How George Kennan Would Contend with China's Rise
"Americans tend to seek instant gratification. But China strategy calls for playing the long game."
Since the demise of the Soviet Union in 1991, foreign policy wonks of all stripes have cast about searching for the Silver Bullet: What is the grand strategy to succeed containment? Where is the George Kennan of the Brave New 21st Century world?
The search began early on witoh the DOD’s 1992 Defense Planning Guidance which aimed at preventing “the re-emergence of a new rival … in the order posed formerly by the Soviet Union… from dominating a region whose resources would, under consolidated control, be sufficient to generate global power;” It continue through the 1990s’s with Madeleine Albright’s “indispensable nation.” That nobody has won the Kennan sweepstakes is not an indictment of the Leisure of the Theory Class.
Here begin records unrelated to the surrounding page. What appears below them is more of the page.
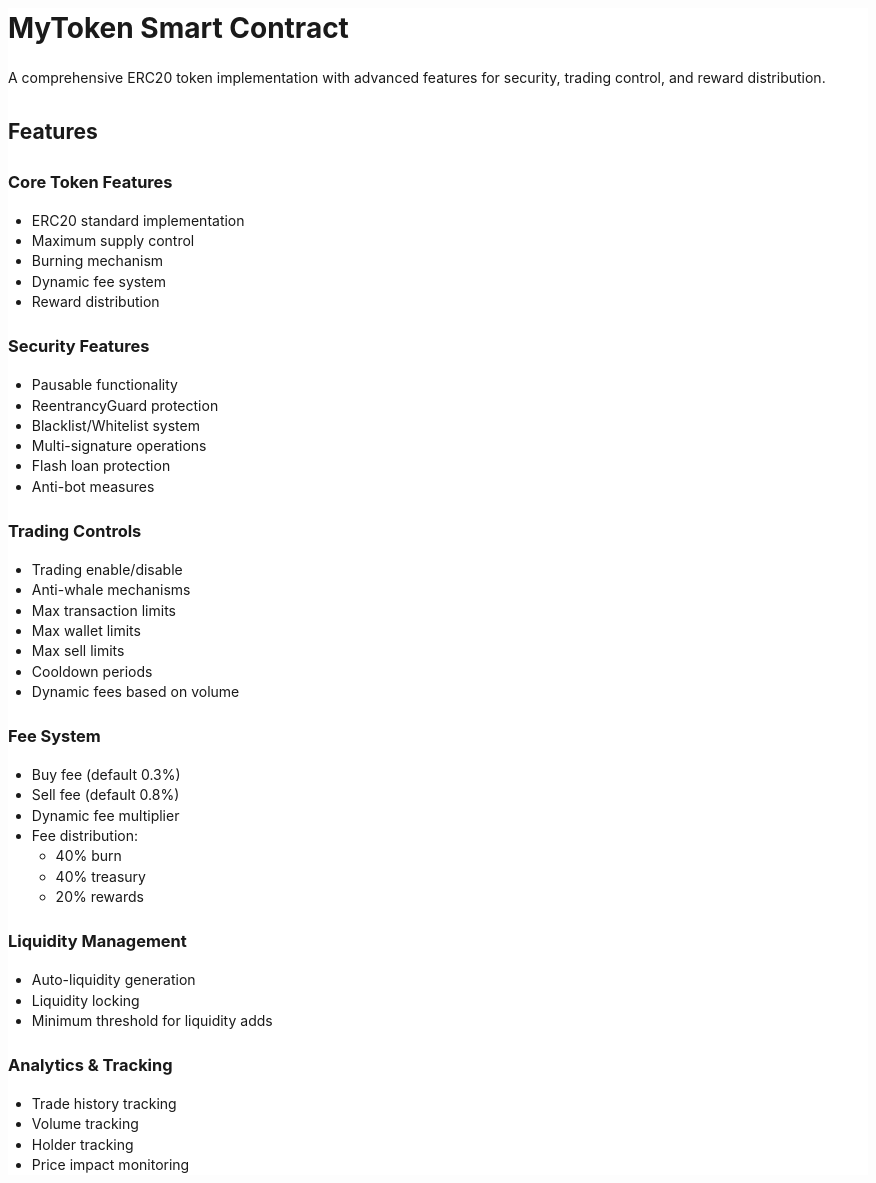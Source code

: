 # MyToken Smart Contract

A comprehensive ERC20 token implementation with advanced features for security, trading control, and reward distribution.

## Features

### Core Token Features
- ERC20 standard implementation
- Maximum supply control
- Burning mechanism
- Dynamic fee system
- Reward distribution

### Security Features
- Pausable functionality
- ReentrancyGuard protection
- Blacklist/Whitelist system
- Multi-signature operations
- Flash loan protection
- Anti-bot measures

### Trading Controls
- Trading enable/disable
- Anti-whale mechanisms
- Max transaction limits
- Max wallet limits
- Max sell limits
- Cooldown periods
- Dynamic fees based on volume

### Fee System
- Buy fee (default 0.3%)
- Sell fee (default 0.8%)
- Dynamic fee multiplier
- Fee distribution:
  - 40% burn
  - 40% treasury
  - 20% rewards

### Liquidity Management
- Auto-liquidity generation
- Liquidity locking
- Minimum threshold for liquidity adds

### Analytics & Tracking
- Trade history tracking
- Volume tracking
- Holder tracking
- Price impact monitoring
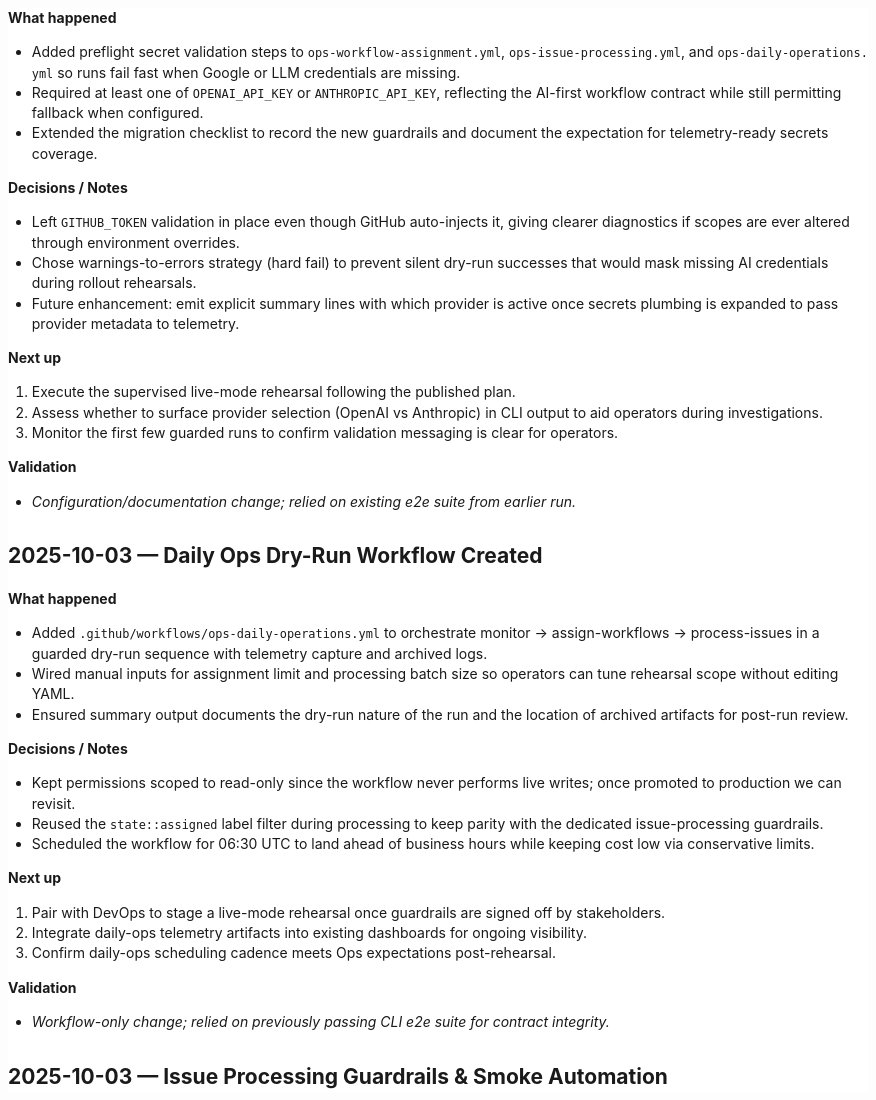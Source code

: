 **What happened**
- Added preflight secret validation steps to `ops-workflow-assignment.yml`, `ops-issue-processing.yml`, and `ops-daily-operations.yml` so runs fail fast when Google or LLM credentials are missing.
- Required at least one of `OPENAI_API_KEY` or `ANTHROPIC_API_KEY`, reflecting the AI-first workflow contract while still permitting fallback when configured.
- Extended the migration checklist to record the new guardrails and document the expectation for telemetry-ready secrets coverage.

**Decisions / Notes**
- Left `GITHUB_TOKEN` validation in place even though GitHub auto-injects it, giving clearer diagnostics if scopes are ever altered through environment overrides.
- Chose warnings-to-errors strategy (hard fail) to prevent silent dry-run successes that would mask missing AI credentials during rollout rehearsals.
- Future enhancement: emit explicit summary lines with which provider is active once secrets plumbing is expanded to pass provider metadata to telemetry.

**Next up**
1. Execute the supervised live-mode rehearsal following the published plan.
2. Assess whether to surface provider selection (OpenAI vs Anthropic) in CLI output to aid operators during investigations.
3. Monitor the first few guarded runs to confirm validation messaging is clear for operators.

**Validation**
- _Configuration/documentation change; relied on existing e2e suite from earlier run._


## 2025-10-03 — Daily Ops Dry-Run Workflow Created

**What happened**
- Added `.github/workflows/ops-daily-operations.yml` to orchestrate monitor → assign-workflows → process-issues in a guarded dry-run sequence with telemetry capture and archived logs.
- Wired manual inputs for assignment limit and processing batch size so operators can tune rehearsal scope without editing YAML.
- Ensured summary output documents the dry-run nature of the run and the location of archived artifacts for post-run review.

**Decisions / Notes**
- Kept permissions scoped to read-only since the workflow never performs live writes; once promoted to production we can revisit.
- Reused the `state::assigned` label filter during processing to keep parity with the dedicated issue-processing guardrails.
- Scheduled the workflow for 06:30 UTC to land ahead of business hours while keeping cost low via conservative limits.

**Next up**
1. Pair with DevOps to stage a live-mode rehearsal once guardrails are signed off by stakeholders.
2. Integrate daily-ops telemetry artifacts into existing dashboards for ongoing visibility.
3. Confirm daily-ops scheduling cadence meets Ops expectations post-rehearsal.

**Validation**
- _Workflow-only change; relied on previously passing CLI e2e suite for contract integrity._


## 2025-10-03 — Issue Processing Guardrails & Smoke Automation
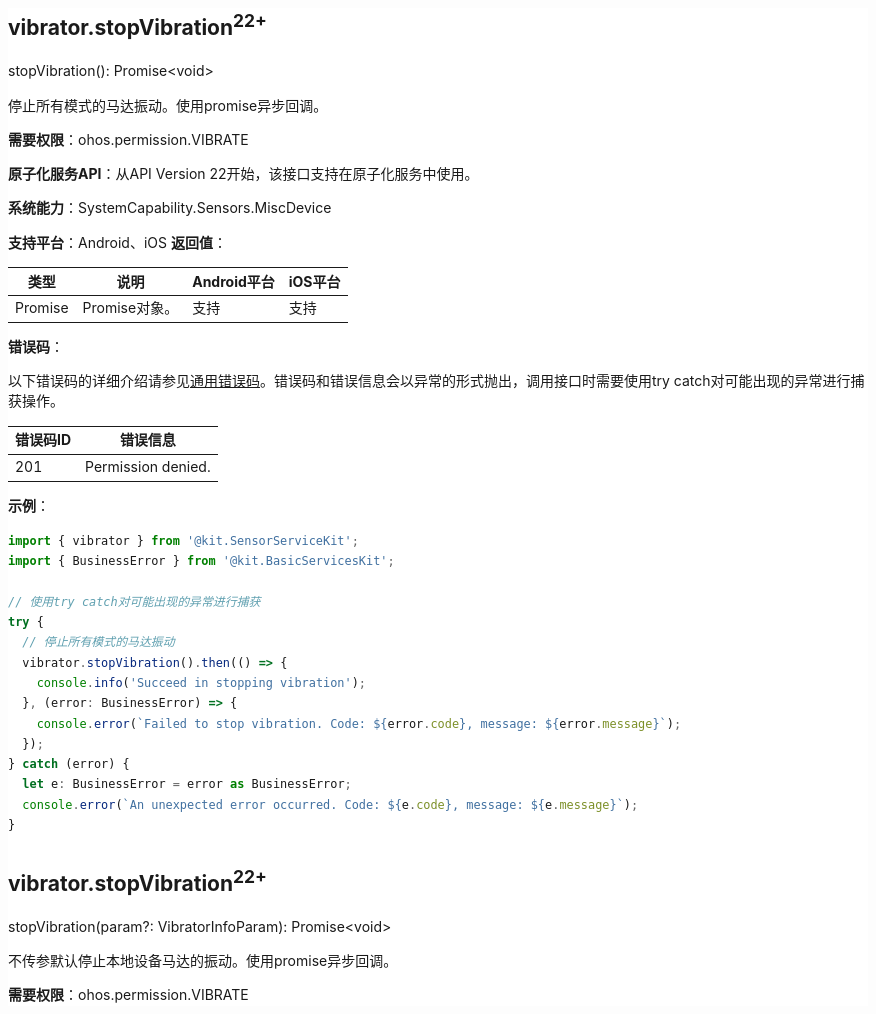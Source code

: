 ## vibrator.stopVibration<sup>22+</sup>

stopVibration(): Promise&lt;void&gt;

停止所有模式的马达振动。使用promise异步回调。

**需要权限**：ohos.permission.VIBRATE

**原子化服务API**：从API Version 22开始，该接口支持在原子化服务中使用。

**系统能力**：SystemCapability.Sensors.MiscDevice

**支持平台**：Android、iOS
**返回值**：

| 类型                | 说明           | Android平台 | iOS平台 |
| ------------------- | ------------- |---|---|
| Promise | Promise对象。 | 支持   | 支持    |

**错误码**：

以下错误码的详细介绍请参见[通用错误码](../errorcodes/errorcode-utils.md)。错误码和错误信息会以异常的形式抛出，调用接口时需要使用try catch对可能出现的异常进行捕获操作。

| 错误码ID | 错误信息           |
| -------- | ------------------ |
| 201      | Permission denied. |

**示例**：

```ts
import { vibrator } from '@kit.SensorServiceKit';
import { BusinessError } from '@kit.BasicServicesKit';

// 使用try catch对可能出现的异常进行捕获
try {
  // 停止所有模式的马达振动
  vibrator.stopVibration().then(() => {
    console.info('Succeed in stopping vibration');
  }, (error: BusinessError) => {
    console.error(`Failed to stop vibration. Code: ${error.code}, message: ${error.message}`);
  });
} catch (error) {
  let e: BusinessError = error as BusinessError;
  console.error(`An unexpected error occurred. Code: ${e.code}, message: ${e.message}`);
}
```

## vibrator.stopVibration<sup>22+</sup>

stopVibration(param?: VibratorInfoParam): Promise&lt;void&gt;

不传参默认停止本地设备马达的振动。使用promise异步回调。

**需要权限**：ohos.permission.VIBRATE
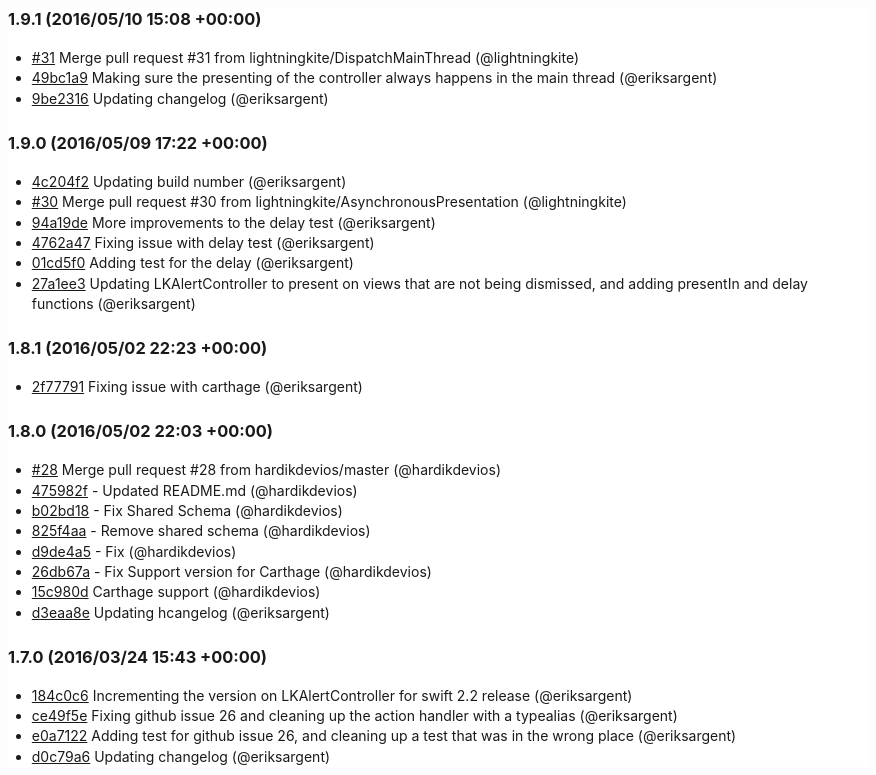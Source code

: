 ### 1.9.1 (2016/05/10 15:08 +00:00)
- [#31](https://github.com/LightningKite/LKAlertController/pull/31) Merge pull request #31 from lightningkite/DispatchMainThread (@lightningkite)
- [49bc1a9](https://github.com/lightningkite/LKAlertController/commit/49bc1a9e4d13b0a30960337b96d86e4f39465e04) Making sure the presenting of the controller always happens in the main thread (@eriksargent)
- [9be2316](https://github.com/lightningkite/LKAlertController/commit/9be2316bb93af8240adb2bca6d2aca70be0d2a31) Updating changelog (@eriksargent)

### 1.9.0 (2016/05/09 17:22 +00:00)
- [4c204f2](https://github.com/lightningkite/LKAlertController/commit/4c204f2de91c7afe978cb956980893fb01eedc67) Updating build number (@eriksargent)
- [#30](https://github.com/LightningKite/LKAlertController/pull/30) Merge pull request #30 from lightningkite/AsynchronousPresentation (@lightningkite)
- [94a19de](https://github.com/lightningkite/LKAlertController/commit/94a19de5b42ddad806fe3b22242e32f29c1b4701) More improvements to the delay test (@eriksargent)
- [4762a47](https://github.com/lightningkite/LKAlertController/commit/4762a471f0ebd8a4bf4eb534397679652311c787) Fixing issue with delay test (@eriksargent)
- [01cd5f0](https://github.com/lightningkite/LKAlertController/commit/01cd5f00adcc79a260a41c83ff0f47cbc9e72ce9) Adding test for the delay (@eriksargent)
- [27a1ee3](https://github.com/lightningkite/LKAlertController/commit/27a1ee3ab070fef0d377d29fcdb6820ddeb9fcda) Updating LKAlertController to present on views that are not being dismissed, and adding presentIn and delay functions (@eriksargent)

### 1.8.1 (2016/05/02 22:23 +00:00)
- [2f77791](https://github.com/lightningkite/LKAlertController/commit/2f77791858d73b308623645b1b93a9c8a78c9c09) Fixing issue with carthage (@eriksargent)

### 1.8.0 (2016/05/02 22:03 +00:00)
- [#28](https://github.com/LightningKite/LKAlertController/pull/28) Merge pull request #28 from hardikdevios/master (@hardikdevios)
- [475982f](https://github.com/lightningkite/LKAlertController/commit/475982f340c499034e3d473656651a74bb562610) - Updated README.md (@hardikdevios)
- [b02bd18](https://github.com/lightningkite/LKAlertController/commit/b02bd18f84a193205d744e87d3829c23e8df9333) - Fix Shared Schema (@hardikdevios)
- [825f4aa](https://github.com/lightningkite/LKAlertController/commit/825f4aae53aeb9afcd361d6c45ec7242d35ca0d0) - Remove shared schema (@hardikdevios)
- [d9de4a5](https://github.com/lightningkite/LKAlertController/commit/d9de4a5978059f3149b066886a971518f9a8032a) - Fix (@hardikdevios)
- [26db67a](https://github.com/lightningkite/LKAlertController/commit/26db67a1ce8d0233c75d28eba667e87c55d46956) - Fix Support version for Carthage (@hardikdevios)
- [15c980d](https://github.com/lightningkite/LKAlertController/commit/15c980df21090b060474c2819c1705b748a2d9b3) Carthage support (@hardikdevios)
- [d3eaa8e](https://github.com/lightningkite/LKAlertController/commit/d3eaa8ed7dfd9bb878880f87f4e640fb4a7c7719) Updating hcangelog (@eriksargent)

### 1.7.0 (2016/03/24 15:43 +00:00)
- [184c0c6](https://github.com/lightningkite/LKAlertController/commit/184c0c6cbcd4e4155245bb9c70036dec64f28a01) Incrementing the version on LKAlertController for swift 2.2 release (@eriksargent)
- [ce49f5e](https://github.com/lightningkite/LKAlertController/commit/ce49f5e8b44a0de6bd7db6265fc0677d1f1c01b4) Fixing github issue 26 and cleaning up the action handler with a typealias (@eriksargent)
- [e0a7122](https://github.com/lightningkite/LKAlertController/commit/e0a71228d8d02c9d147df09f2d493a8841536403) Adding test for github issue 26, and cleaning up a test that was in the wrong place (@eriksargent)
- [d0c79a6](https://github.com/lightningkite/LKAlertController/commit/d0c79a6a835f352a4d8348d0a11e41da1236f0ea) Updating changelog (@eriksargent)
Rather, it reflects the extraordinary complexity of a world of increasing disorder and uncertainty, one where threats are many, but none rise to the level of existential threat posed by the USSR (though Putin is not doing a bad imitation).
While the debate remains open on the nature of 2015 China—aspiring hegemon or not, there are increasing concerns that China has, in fact, emerged as a peer competitor that may be challenging the current U.S.-led order.
And, this, in turn has generated a new wave of entrants into the Kennan successor sweepstakes. The object of their wonkery: the future of U.S. strategy toward China. What began as Richard Nixon’s strategic counterweight to Moscow in 1971 evolved as China began the economic reforms in 1979 that catapulted its GDP from $200 billion in 1980 to $10.3 trillion in 2014. From Nixon to Obama, eight presidents, have pursued a basic policy of cooperating where possible, supporting Beijing’s integration into the global system, managing differences, and hedging against downside risks.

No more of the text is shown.